* _YOUR GOAL_: Once you find the line below that has "collines aux couleurs", output it and every line after it exactly, stopping after the line that has "DAYS REMAINING IN", with no pictures.

* _LISTED RECORDS_:
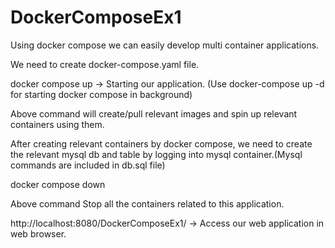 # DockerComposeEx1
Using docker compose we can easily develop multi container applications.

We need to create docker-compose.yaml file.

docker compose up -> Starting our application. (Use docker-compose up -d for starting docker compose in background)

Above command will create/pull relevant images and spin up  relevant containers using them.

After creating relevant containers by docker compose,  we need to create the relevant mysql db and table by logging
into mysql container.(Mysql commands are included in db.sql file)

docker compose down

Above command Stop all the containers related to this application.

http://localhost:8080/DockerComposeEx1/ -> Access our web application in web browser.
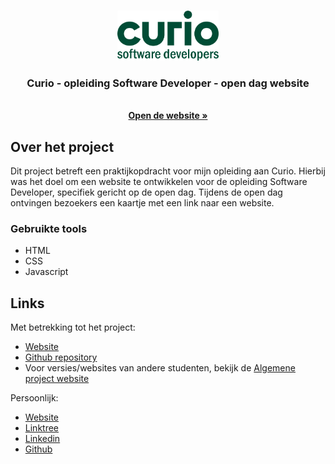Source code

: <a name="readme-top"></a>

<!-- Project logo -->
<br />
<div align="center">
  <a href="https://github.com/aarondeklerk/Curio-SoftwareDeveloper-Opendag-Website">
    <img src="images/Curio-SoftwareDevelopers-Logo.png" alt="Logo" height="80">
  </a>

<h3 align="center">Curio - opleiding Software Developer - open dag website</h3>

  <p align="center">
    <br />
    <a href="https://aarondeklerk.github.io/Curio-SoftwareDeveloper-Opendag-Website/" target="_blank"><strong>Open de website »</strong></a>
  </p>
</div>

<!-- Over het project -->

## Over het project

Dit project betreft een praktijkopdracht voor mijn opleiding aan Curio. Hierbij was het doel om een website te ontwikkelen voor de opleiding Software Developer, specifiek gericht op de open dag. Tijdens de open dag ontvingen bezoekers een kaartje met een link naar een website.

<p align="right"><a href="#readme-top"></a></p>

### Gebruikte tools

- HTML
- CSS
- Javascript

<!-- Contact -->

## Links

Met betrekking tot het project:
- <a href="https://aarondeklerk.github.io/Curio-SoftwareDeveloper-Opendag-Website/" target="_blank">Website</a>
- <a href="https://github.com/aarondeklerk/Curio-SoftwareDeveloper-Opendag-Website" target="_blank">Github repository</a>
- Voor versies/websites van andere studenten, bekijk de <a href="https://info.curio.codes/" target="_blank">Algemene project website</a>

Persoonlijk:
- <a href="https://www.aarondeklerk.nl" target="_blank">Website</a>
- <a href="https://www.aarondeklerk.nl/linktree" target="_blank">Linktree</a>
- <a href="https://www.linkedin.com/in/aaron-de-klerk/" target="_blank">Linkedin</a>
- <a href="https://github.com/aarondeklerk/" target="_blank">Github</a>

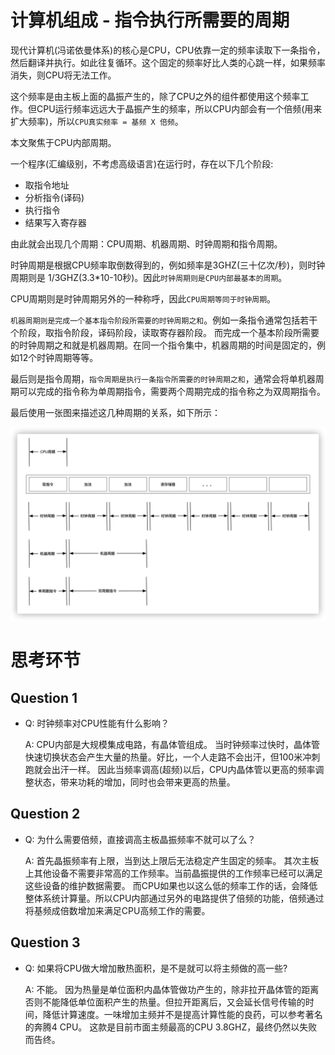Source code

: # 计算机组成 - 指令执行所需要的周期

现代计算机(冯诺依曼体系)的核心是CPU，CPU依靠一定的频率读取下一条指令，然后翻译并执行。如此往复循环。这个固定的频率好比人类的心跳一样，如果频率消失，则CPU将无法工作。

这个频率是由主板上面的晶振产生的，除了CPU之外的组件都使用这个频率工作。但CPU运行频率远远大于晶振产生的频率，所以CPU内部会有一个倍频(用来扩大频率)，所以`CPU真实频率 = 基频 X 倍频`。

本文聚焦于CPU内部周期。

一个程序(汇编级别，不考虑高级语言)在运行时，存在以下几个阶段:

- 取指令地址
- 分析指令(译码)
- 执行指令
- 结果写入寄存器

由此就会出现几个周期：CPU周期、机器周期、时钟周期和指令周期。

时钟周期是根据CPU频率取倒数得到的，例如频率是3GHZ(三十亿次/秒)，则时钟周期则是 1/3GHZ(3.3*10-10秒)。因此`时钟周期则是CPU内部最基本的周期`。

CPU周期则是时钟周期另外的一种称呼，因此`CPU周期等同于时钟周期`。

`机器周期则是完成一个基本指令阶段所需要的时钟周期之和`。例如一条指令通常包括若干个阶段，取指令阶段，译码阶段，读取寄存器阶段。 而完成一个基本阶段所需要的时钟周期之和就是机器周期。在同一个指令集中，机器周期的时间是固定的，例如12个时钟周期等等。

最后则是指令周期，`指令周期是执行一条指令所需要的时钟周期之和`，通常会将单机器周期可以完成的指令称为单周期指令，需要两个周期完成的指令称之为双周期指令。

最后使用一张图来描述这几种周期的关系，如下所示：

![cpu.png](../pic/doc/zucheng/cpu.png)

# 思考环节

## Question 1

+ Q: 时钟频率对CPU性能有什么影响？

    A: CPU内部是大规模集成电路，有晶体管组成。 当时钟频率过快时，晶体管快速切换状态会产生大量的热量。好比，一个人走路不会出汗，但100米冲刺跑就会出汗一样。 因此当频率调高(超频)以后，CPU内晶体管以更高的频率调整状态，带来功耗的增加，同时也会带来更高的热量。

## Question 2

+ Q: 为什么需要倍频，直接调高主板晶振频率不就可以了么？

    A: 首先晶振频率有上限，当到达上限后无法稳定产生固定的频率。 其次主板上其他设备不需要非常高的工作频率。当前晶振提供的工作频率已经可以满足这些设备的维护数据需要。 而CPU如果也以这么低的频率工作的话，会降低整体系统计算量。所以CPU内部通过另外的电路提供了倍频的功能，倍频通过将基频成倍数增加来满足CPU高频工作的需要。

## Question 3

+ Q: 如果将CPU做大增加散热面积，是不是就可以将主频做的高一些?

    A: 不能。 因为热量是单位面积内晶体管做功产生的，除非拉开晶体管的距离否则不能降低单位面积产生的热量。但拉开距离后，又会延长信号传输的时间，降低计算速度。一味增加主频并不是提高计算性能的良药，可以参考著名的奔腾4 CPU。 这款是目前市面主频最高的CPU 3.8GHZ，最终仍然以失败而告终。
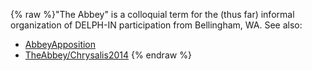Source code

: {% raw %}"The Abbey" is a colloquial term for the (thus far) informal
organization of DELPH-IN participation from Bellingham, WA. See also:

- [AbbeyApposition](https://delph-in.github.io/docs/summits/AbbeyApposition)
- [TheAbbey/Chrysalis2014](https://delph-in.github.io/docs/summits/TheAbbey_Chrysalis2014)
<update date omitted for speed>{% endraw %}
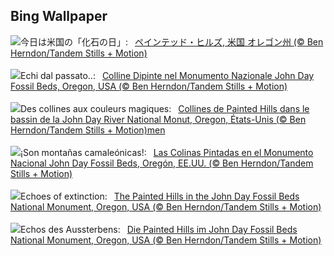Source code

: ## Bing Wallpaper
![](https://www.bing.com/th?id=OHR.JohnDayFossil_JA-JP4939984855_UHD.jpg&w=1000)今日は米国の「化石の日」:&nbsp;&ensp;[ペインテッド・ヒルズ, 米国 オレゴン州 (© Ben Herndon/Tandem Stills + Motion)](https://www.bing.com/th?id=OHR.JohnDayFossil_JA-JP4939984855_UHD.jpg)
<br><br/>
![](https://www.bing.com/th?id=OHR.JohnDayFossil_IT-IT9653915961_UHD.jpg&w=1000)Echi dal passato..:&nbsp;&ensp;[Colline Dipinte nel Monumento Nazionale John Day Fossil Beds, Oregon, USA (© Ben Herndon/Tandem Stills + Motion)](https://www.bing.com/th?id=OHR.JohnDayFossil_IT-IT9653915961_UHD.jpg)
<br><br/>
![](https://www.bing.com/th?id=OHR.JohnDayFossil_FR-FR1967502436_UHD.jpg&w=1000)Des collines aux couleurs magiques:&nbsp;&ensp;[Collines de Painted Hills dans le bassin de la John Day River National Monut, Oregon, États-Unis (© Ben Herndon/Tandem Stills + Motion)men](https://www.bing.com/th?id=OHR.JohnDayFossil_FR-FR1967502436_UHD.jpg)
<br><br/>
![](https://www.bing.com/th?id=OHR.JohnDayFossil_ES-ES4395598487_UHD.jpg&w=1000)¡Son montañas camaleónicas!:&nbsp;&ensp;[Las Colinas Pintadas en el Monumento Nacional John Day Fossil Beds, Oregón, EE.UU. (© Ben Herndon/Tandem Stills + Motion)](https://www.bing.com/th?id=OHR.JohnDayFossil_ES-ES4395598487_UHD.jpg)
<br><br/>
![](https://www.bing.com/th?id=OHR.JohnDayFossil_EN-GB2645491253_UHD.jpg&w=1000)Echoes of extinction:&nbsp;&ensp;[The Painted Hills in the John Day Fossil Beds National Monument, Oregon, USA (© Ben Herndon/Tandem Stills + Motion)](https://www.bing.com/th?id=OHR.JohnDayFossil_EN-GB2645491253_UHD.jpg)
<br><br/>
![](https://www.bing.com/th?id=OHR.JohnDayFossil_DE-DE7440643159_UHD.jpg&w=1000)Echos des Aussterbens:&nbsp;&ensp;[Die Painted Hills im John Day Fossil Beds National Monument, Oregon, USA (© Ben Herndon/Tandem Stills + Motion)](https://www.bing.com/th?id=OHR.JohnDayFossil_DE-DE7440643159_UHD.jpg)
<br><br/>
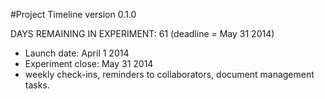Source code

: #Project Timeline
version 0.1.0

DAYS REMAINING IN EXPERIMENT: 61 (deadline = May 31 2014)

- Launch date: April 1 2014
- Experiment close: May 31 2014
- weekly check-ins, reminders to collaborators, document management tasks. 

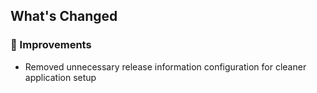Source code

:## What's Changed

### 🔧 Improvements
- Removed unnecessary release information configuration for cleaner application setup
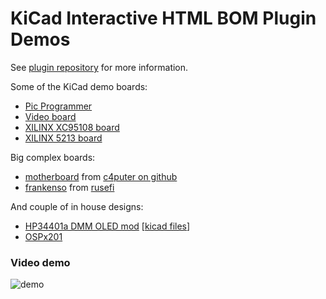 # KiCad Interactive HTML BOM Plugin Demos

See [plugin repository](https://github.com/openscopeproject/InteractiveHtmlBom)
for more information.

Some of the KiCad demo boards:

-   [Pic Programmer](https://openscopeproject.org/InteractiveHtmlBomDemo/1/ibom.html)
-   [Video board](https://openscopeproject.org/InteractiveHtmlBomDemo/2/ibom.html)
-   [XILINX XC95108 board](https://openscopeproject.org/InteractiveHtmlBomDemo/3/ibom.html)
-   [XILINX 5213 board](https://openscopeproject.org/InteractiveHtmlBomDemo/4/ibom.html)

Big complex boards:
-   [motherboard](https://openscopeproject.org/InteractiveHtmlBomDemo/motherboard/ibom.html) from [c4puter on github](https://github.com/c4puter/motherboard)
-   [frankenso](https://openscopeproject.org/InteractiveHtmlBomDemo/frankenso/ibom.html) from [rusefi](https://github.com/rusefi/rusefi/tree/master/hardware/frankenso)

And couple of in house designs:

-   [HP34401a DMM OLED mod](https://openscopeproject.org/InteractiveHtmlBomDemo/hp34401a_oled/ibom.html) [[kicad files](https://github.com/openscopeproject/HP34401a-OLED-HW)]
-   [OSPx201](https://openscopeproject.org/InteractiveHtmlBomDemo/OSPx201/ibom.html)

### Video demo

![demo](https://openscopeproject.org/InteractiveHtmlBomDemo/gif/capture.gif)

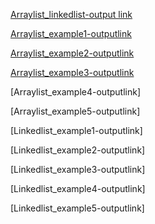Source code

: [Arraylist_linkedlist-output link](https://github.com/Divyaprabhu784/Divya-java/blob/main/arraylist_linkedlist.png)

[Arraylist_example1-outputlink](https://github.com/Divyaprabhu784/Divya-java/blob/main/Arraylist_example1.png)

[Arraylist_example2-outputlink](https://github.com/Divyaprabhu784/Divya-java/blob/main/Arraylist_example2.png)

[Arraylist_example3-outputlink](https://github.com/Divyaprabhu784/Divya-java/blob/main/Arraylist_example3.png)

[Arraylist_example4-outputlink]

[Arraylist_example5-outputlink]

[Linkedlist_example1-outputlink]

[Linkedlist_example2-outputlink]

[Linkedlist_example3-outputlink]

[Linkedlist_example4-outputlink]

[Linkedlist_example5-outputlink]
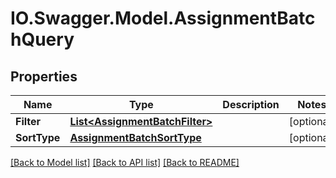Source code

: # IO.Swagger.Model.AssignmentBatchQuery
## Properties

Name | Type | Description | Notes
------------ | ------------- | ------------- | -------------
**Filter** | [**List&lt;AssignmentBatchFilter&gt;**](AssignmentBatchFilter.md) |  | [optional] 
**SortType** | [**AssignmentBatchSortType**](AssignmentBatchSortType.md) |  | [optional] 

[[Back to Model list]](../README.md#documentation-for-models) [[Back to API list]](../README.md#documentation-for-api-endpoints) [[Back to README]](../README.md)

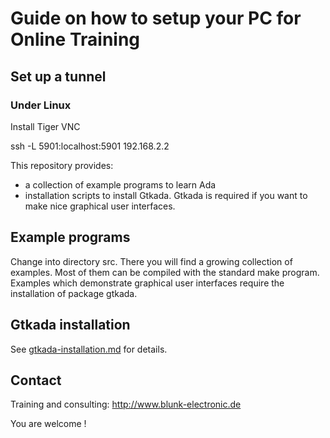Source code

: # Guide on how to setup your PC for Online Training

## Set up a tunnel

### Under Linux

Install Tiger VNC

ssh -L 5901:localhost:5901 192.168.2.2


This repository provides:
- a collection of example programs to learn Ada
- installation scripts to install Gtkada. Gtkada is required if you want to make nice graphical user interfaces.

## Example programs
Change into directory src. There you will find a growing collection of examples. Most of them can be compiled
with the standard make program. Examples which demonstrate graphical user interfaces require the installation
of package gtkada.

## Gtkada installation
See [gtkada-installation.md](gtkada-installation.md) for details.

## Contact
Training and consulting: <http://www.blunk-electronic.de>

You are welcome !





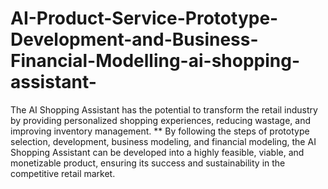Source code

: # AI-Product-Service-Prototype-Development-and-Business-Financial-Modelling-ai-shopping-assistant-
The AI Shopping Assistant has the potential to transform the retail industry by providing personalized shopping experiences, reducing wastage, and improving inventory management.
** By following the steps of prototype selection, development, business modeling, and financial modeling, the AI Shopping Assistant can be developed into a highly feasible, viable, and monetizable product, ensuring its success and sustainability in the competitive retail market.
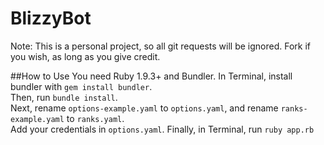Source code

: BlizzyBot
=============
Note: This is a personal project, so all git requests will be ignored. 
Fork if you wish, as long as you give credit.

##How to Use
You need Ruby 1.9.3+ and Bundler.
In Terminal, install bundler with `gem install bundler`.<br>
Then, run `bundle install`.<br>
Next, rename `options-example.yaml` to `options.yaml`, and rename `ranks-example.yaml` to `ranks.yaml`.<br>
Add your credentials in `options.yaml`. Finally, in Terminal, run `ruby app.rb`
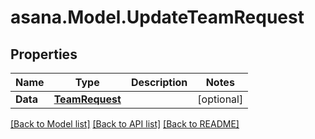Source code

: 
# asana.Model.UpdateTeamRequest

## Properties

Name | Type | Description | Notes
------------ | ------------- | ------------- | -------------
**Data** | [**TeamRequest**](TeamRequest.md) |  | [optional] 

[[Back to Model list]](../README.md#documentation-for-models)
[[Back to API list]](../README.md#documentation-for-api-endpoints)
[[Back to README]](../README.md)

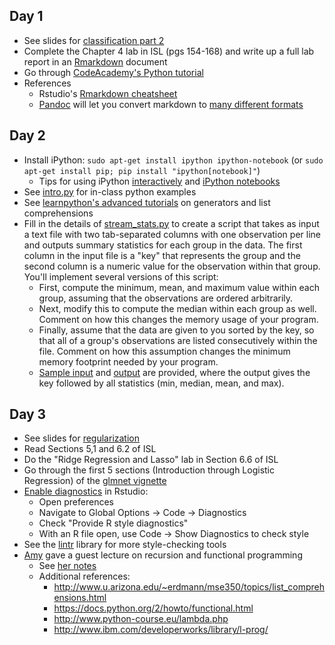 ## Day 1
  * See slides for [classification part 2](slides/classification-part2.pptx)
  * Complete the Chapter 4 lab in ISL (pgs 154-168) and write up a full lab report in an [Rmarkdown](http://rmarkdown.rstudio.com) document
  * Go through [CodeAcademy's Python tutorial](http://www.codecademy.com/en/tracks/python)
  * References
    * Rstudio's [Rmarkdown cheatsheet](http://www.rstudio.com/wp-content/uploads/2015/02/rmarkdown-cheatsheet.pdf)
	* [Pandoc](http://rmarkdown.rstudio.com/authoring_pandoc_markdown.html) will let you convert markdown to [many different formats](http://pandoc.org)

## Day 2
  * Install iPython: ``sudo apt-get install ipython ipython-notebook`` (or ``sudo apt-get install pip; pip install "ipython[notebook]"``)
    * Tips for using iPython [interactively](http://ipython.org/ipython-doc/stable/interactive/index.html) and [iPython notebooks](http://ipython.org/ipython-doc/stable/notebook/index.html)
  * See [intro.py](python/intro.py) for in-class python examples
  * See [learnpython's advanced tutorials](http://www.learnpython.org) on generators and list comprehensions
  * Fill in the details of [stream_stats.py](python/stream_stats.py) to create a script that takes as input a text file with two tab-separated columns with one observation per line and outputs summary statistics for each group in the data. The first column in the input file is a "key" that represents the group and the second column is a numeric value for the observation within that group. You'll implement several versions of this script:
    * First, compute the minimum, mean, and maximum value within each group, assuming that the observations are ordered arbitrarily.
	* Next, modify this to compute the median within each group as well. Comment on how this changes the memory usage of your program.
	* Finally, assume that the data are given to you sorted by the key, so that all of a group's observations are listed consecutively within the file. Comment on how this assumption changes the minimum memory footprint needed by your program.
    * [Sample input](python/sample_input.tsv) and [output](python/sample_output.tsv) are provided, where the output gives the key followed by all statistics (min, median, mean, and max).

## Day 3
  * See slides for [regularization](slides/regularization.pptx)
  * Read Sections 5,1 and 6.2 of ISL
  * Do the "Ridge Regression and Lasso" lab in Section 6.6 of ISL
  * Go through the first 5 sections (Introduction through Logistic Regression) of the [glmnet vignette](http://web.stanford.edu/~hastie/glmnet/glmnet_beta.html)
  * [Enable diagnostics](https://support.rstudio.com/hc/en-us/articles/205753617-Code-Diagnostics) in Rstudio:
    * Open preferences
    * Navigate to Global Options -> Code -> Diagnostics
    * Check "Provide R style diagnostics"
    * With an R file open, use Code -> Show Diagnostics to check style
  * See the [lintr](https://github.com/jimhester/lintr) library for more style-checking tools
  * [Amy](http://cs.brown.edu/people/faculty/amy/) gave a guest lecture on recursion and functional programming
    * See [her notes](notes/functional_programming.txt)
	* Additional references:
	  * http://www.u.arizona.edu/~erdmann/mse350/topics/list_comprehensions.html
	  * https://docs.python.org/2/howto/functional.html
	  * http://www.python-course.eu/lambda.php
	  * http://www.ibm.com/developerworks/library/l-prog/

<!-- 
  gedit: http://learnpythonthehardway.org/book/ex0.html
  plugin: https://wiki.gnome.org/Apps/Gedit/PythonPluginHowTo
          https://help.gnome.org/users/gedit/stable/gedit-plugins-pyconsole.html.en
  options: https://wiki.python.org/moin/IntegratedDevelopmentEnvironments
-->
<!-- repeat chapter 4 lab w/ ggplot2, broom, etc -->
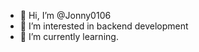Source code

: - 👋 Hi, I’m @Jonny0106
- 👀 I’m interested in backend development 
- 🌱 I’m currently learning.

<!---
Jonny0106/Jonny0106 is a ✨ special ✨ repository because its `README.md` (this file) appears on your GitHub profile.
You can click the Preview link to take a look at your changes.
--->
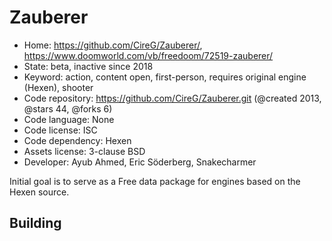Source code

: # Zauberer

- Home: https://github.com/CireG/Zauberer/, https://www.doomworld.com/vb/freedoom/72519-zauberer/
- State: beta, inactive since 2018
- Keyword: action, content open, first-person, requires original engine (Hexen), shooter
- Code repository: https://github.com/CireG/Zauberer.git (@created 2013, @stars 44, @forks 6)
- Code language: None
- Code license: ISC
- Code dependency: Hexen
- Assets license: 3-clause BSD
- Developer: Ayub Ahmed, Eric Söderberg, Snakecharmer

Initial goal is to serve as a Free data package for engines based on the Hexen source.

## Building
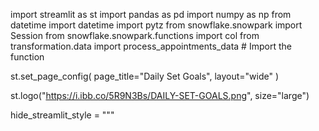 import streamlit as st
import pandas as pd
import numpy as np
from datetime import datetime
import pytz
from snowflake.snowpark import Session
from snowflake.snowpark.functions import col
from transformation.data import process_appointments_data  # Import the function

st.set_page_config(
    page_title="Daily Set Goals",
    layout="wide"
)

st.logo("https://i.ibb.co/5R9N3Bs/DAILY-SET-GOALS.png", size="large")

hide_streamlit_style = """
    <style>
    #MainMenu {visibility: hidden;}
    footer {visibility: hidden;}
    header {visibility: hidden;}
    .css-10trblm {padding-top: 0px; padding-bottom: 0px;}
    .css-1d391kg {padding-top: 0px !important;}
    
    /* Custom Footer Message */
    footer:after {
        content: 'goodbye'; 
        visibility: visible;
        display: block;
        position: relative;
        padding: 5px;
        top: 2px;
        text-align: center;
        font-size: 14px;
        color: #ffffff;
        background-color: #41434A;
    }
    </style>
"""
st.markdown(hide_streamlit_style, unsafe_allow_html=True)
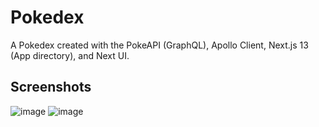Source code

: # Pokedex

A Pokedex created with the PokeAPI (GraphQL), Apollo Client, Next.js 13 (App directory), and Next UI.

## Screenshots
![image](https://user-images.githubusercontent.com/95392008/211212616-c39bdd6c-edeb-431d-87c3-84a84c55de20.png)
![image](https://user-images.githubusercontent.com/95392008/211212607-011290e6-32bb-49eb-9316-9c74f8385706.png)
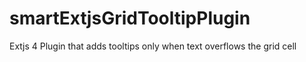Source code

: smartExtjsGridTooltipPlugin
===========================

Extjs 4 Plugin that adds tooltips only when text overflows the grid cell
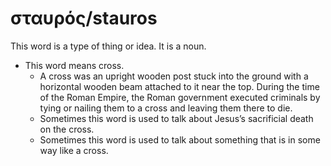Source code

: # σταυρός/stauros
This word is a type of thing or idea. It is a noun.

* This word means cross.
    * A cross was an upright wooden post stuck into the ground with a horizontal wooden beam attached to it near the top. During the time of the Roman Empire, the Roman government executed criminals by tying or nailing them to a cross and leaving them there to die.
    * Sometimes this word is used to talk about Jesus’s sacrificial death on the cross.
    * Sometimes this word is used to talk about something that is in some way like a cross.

* _WRITTEN ANSWER_:
![](https://www.bing.com/th?id=OHR.JohnDayFossil_FR-FR1967502436_UHD.jpg&w=1000)Des collines aux couleurs magiques:&nbsp;&ensp;[Collines de Painted Hills dans le bassin de la John Day River National Monut, Oregon, États-Unis (© Ben Herndon/Tandem Stills + Motion)men](https://www.bing.com/th?id=OHR.JohnDayFossil_FR-FR1967502436_UHD.jpg)
<br><br/>
![](https://www.bing.com/th?id=OHR.JohnDayFossil_ES-ES4395598487_UHD.jpg&w=1000)¡Son montañas camaleónicas!:&nbsp;&ensp;[Las Colinas Pintadas en el Monumento Nacional John Day Fossil Beds, Oregón, EE.UU. (© Ben Herndon/Tandem Stills + Motion)](https://www.bing.com/th?id=OHR.JohnDayFossil_ES-ES4395598487_UHD.jpg)
<br><br/>
![](https://www.bing.com/th?id=OHR.JohnDayFossil_EN-GB2645491253_UHD.jpg&w=1000)Echoes of extinction:&nbsp;&ensp;[The Painted Hills in the John Day Fossil Beds National Monument, Oregon, USA (© Ben Herndon/Tandem Stills + Motion)](https://www.bing.com/th?id=OHR.JohnDayFossil_EN-GB2645491253_UHD.jpg)
<br><br/>
![](https://www.bing.com/th?id=OHR.JohnDayFossil_DE-DE7440643159_UHD.jpg&w=1000)Echos des Aussterbens:&nbsp;&ensp;[Die Painted Hills im John Day Fossil Beds National Monument, Oregon, USA (© Ben Herndon/Tandem Stills + Motion)](https://www.bing.com/th?id=OHR.JohnDayFossil_DE-DE7440643159_UHD.jpg)
<br><br/>
Source code

: #Project Timeline
version 0.1.0

DAYS REMAINING IN EXPERIMENT: 61 (deadline = May 31 2014)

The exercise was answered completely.